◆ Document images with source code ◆
━━━━
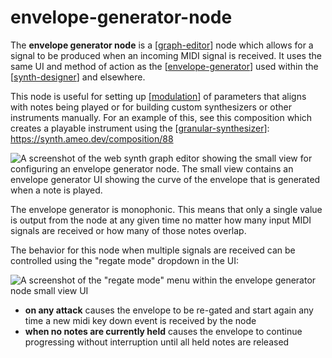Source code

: # envelope-generator-node

The **envelope generator node** is a [[graph-editor]] node which allows for a signal to be produced when an incoming MIDI signal is received.  It uses the same UI and method of action as the [[envelope-generator]] used within the [[synth-designer]] and elsewhere.

This node is useful for setting up [[modulation]] of parameters that aligns with notes being played or for building custom synthesizers or other instruments manually.  For an example of this, see this composition which creates a playable instrument using the [[granular-synthesizer]]: <https://synth.ameo.dev/composition/88>

![A screenshot of the web synth graph editor showing the small view for configuring an envelope generator node.  The small view contains an envelope generator UI showing the curve of the envelope that is generated when a note is played.](https://i.ameo.link/cr1.png)

The envelope generator is monophonic.  This means that only a single value is output from the node at any given time no matter how many input MIDI signals are received or how many of those notes overlap.

The behavior for this node when multiple signals are received can be controlled using the "regate mode" dropdown in the UI:

![A screenshot of the "regate mode" menu within the envelope generator node small view UI](https://i.ameo.link/cr2.png)

 * **on any attack** causes the envelope to be re-gated and start again any time a new midi key down event is received by the node
 * **when no notes are currently held** causes the envelope to continue progressing without interruption until all held notes are released

[//begin]: # "Autogenerated link references for markdown compatibility"
[graph-editor]: graph-editor "graph editor"
[envelope-generator]: envelope-generator "envelope generator"
[synth-designer]: synth-designer "synth designer"
[modulation]: modulation "modulation"
[granular-synthesizer]: granular-synthesizer "granular-synthesizer"
[//end]: # "Autogenerated link references"
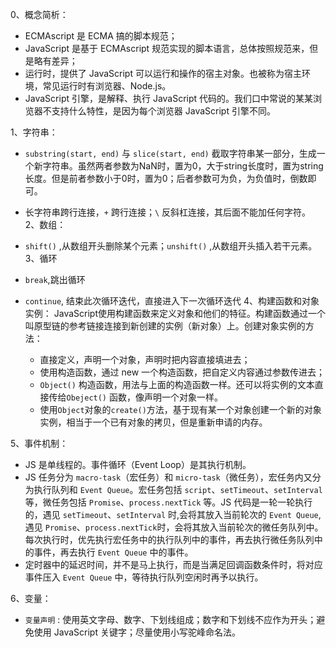 0、概念简析：

 * ECMAscript 是 ECMA 搞的脚本规范；
 * JavaScript 是基于 ECMAscript 规范实现的脚本语言，总体按照规范来，但是略有差异；
 * 运行时，提供了 JavaScript 可以运行和操作的宿主对象。也被称为宿主环境，常见运行时有浏览器、Node.js。 
 * JavaScript 引擎，是解释、执行 JavaScript 代码的。我们口中常说的某某浏览器不支持什么特性，是因为每个浏览器 JavaScript 引擎不同。
 
1、字符串：

 * `substring(start, end)` 与 `slice(start, end)` 截取字符串某一部分，生成一个新字符串。虽然两者参数为NaN时，置为0，大于string长度时，置为string长度。但是前者参数小于0时，置为0；后者参数可为负，为负值时，倒数即可。
 * 长字符串跨行连接，`+` 跨行连接；`\` 反斜杠连接，其后面不能加任何字符。
2、数组：

 * `shift()` ,从数组开头删除某个元素；`unshift()` ,从数组开头插入若干元素。
3、循环
 
 * `break`,跳出循环
 * `continue`, 结束此次循环迭代，直接进入下一次循环迭代
4、构建函数和对象实例：
  JavaScript使用构建函数来定义对象和他们的特征。构建函数通过一个叫原型链的参考链接连接到新创建的实例（新对象）上。创建对象实例的方法：

   * 直接定义，声明一个对象，声明时把内容直接填进去；
   * 使用构造函数，通过 new 一个构造函数，把自定义内容通过参数传进去；
   * `Object()` 构造函数，用法与上面的构造函数一样。还可以将实例的文本直接传给`Obeject()` 函数，像声明一个对象一样。
   * 使用`Object`对象的`create()`方法，基于现有某一个对象创建一个新的对象实例，相当于一个已有对象的拷贝，但是重新申请的内存。

5、事件机制：
  * JS 是单线程的。事件循环（Event Loop）是其执行机制。
  * JS 任务分为 `macro-task`（宏任务）和 `micro-task`（微任务），宏任务内又分为执行队列和 `Event Queue`。宏任务包括 `script`、`setTimeout`、`setInterval`等，微任务包括 `Promise`、`process.nextTick` 等。JS 代码是一轮一轮执行的，遇见 `setTimeout`、`setInterval` 时,会将其放入当前轮次的 `Event Queue`, 遇见 `Promise`、`process.nextTick`时，会将其放入当前轮次的微任务队列中。每次执行时，优先执行宏任务中的执行队列中的事件，再去执行微任务队列中的事件，再去执行 `Event Queue` 中的事件。
  * 定时器中的延迟时间，并不是马上执行，而是当满足回调函数条件时，将对应事件压入 `Event Queue` 中，等待执行队列空闲时再予以执行。

6、变量：
  * `变量声明` : 使用英文字母、数字、下划线组成；数字和下划线不应作为开头；避免使用 JavaScript 关键字；尽量使用小写驼峰命名法。

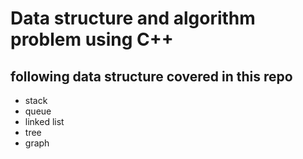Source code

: # Data structure and algorithm problem using C++

## following data structure covered in this repo

* stack
* queue
* linked list
* tree
* graph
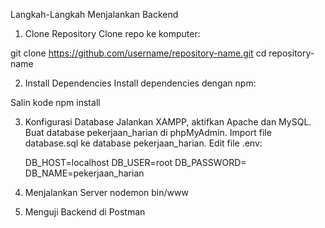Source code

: Langkah-Langkah Menjalankan Backend
1. Clone Repository
  Clone repo ke komputer:

  git clone https://github.com/username/repository-name.git
  cd repository-name
  
2. Install Dependencies
  Install dependencies dengan npm:
  
  Salin kode
  npm install
  
3. Konfigurasi Database
    Jalankan XAMPP, aktifkan Apache dan MySQL.
    Buat database pekerjaan_harian di phpMyAdmin.
    Import file database.sql ke database pekerjaan_harian.
    Edit file .env:
    
    DB_HOST=localhost
    DB_USER=root
    DB_PASSWORD=
    DB_NAME=pekerjaan_harian
   
4. Menjalankan Server
   nodemon bin/www

5. Menguji Backend di Postman
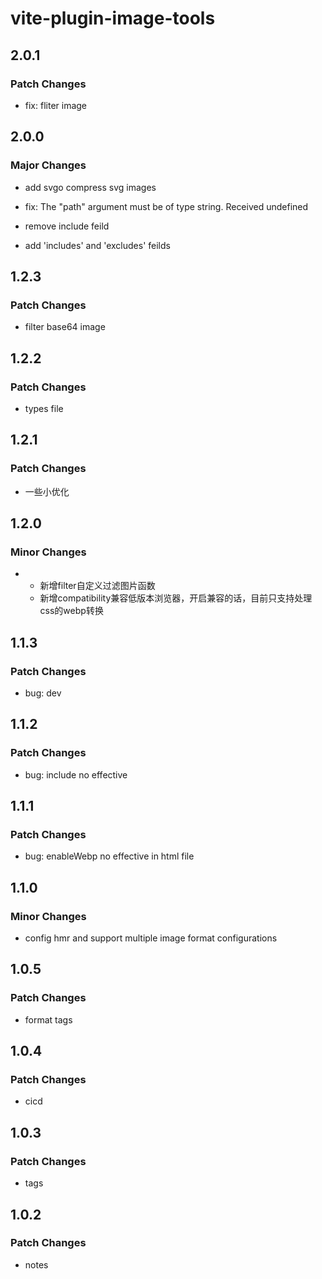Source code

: # vite-plugin-image-tools

## 2.0.1

### Patch Changes

- fix: fliter image

## 2.0.0

### Major Changes

- add svgo compress svg images

- fix: The "path" argument must be of type string. Received undefined
- remove include feild
- add 'includes' and 'excludes' feilds

## 1.2.3

### Patch Changes

- filter base64 image

## 1.2.2

### Patch Changes

- types file

## 1.2.1

### Patch Changes

- 一些小优化

## 1.2.0

### Minor Changes

- - 新增filter自定义过滤图片函数
  - 新增compatibility兼容低版本浏览器，开启兼容的话，目前只支持处理css的webp转换

## 1.1.3

### Patch Changes

- bug: dev

## 1.1.2

### Patch Changes

- bug: include no effective

## 1.1.1

### Patch Changes

- bug: enableWebp no effective in html file

## 1.1.0

### Minor Changes

- config hmr and support multiple image format configurations

## 1.0.5

### Patch Changes

- format tags

## 1.0.4

### Patch Changes

- cicd

## 1.0.3

### Patch Changes

- tags

## 1.0.2

### Patch Changes

- notes
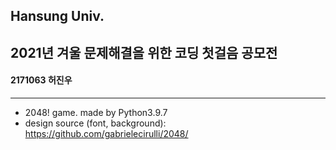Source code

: ## Hansung Univ.
## 2021년 겨울 문제해결을 위한 코딩 첫걸음 공모전
#### 2171063 허진우
---

+ 2048! game. made by Python3.9.7
+ design source (font, background): https://github.com/gabrielecirulli/2048/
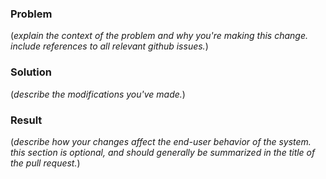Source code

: ### Problem

(_explain the context of the problem and why you're making this change. include
references to all relevant github issues._)

### Solution

(_describe the modifications you've made._)

### Result

(_describe how your changes affect the end-user behavior of the system. this section is
optional, and should generally be summarized in the title of the pull request._)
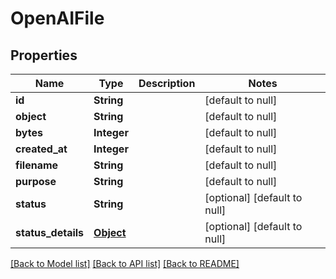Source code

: # OpenAIFile
## Properties

| Name | Type | Description | Notes |
|------------ | ------------- | ------------- | -------------|
| **id** | **String** |  | [default to null] |
| **object** | **String** |  | [default to null] |
| **bytes** | **Integer** |  | [default to null] |
| **created\_at** | **Integer** |  | [default to null] |
| **filename** | **String** |  | [default to null] |
| **purpose** | **String** |  | [default to null] |
| **status** | **String** |  | [optional] [default to null] |
| **status\_details** | [**Object**](.md) |  | [optional] [default to null] |

[[Back to Model list]](../README.md#documentation-for-models) [[Back to API list]](../README.md#documentation-for-api-endpoints) [[Back to README]](../README.md)

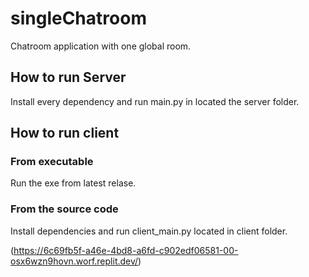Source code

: # singleChatroom
Chatroom application with one global room.

## How to run Server
Install every dependency and run main.py in located the server folder.

## How to run client
### From executable
Run the exe from latest relase.

### From the source code 
Install dependencies and run client_main.py located in client folder.


(https://6c69fb5f-a46e-4bd8-a6fd-c902edf06581-00-osx6wzn9hovn.worf.replit.dev/)
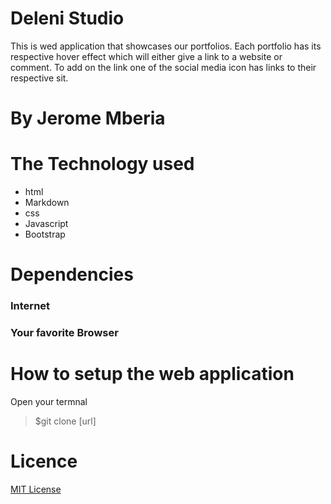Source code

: # Deleni Studio
This is wed application that showcases our portfolios. Each portfolio has its respective hover effect which will either give a link to a website or comment. To add on the link one of the social media icon has links to their respective sit.

# By Jerome Mberia

# The Technology used
* html
* Markdown 
* css 
* Javascript
* Bootstrap

# Dependencies
### Internet
### Your favorite Browser

# How to setup the web application
Open your termnal

>$git clone [url]

# Licence
[MIT License](https://github.com/JeromeMberia/Delani-Studio/blob/master/License)







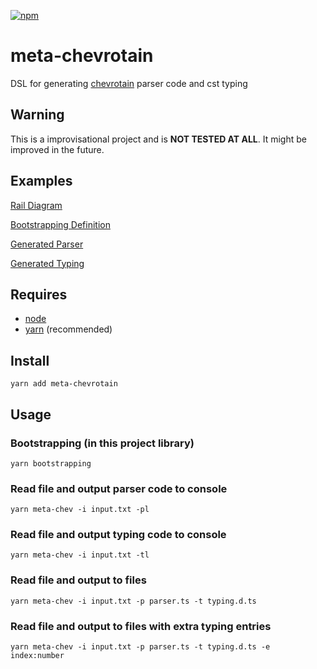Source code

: [![npm](https://img.shields.io/npm/v/meta-chevrotain.svg )](https://www.npmjs.com/package/meta-chevrotain)
# meta-chevrotain
  DSL for generating [chevrotain](https://github.com/Chevrotain/chevrotain) parser code and cst typing

## Warning
  This is a improvisational project and is **NOT TESTED AT ALL**. It might be improved in the future.
## Examples
  [Rail Diagram](https://diff3usion.github.io/meta-chevrotain/)
  
  [Bootstrapping Definition](https://github.com/diff3usion/meta-chevrotain/blob/main/meta_in.txt)
  
  [Generated Parser](https://github.com/diff3usion/meta-chevrotain/blob/main/src/meta_parser.ts)
  
  [Generated Typing](https://github.com/diff3usion/meta-chevrotain/blob/main/src/meta_type.d.ts)
  
## Requires
  - [node](https://github.com/nodejs/node)
  - [yarn](https://github.com/yarnpkg/berry) (recommended)
  
## Install
    yarn add meta-chevrotain
    
## Usage
  ### Bootstrapping (in this project library)
    yarn bootstrapping
  ### Read file and output parser code to console
    yarn meta-chev -i input.txt -pl
  ### Read file and output typing code to console
    yarn meta-chev -i input.txt -tl
  ### Read file and output to files
    yarn meta-chev -i input.txt -p parser.ts -t typing.d.ts
  ### Read file and output to files with extra typing entries
    yarn meta-chev -i input.txt -p parser.ts -t typing.d.ts -e index:number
━━━━
◆ What the task asks ◆
Find all the lines with "using" in the data and copy them.

◆ Finished task ◆
This node is useful for setting up [[modulation]] of parameters that aligns with notes being played or for building custom synthesizers or other instruments manually.  For an example of this, see this composition which creates a playable instrument using the [[granular-synthesizer]]: <https://synth.ameo.dev/composition/88>
The behavior for this node when multiple signals are received can be controlled using the "regate mode" dropdown in the UI:
: # Data structure and algorithm problem using C++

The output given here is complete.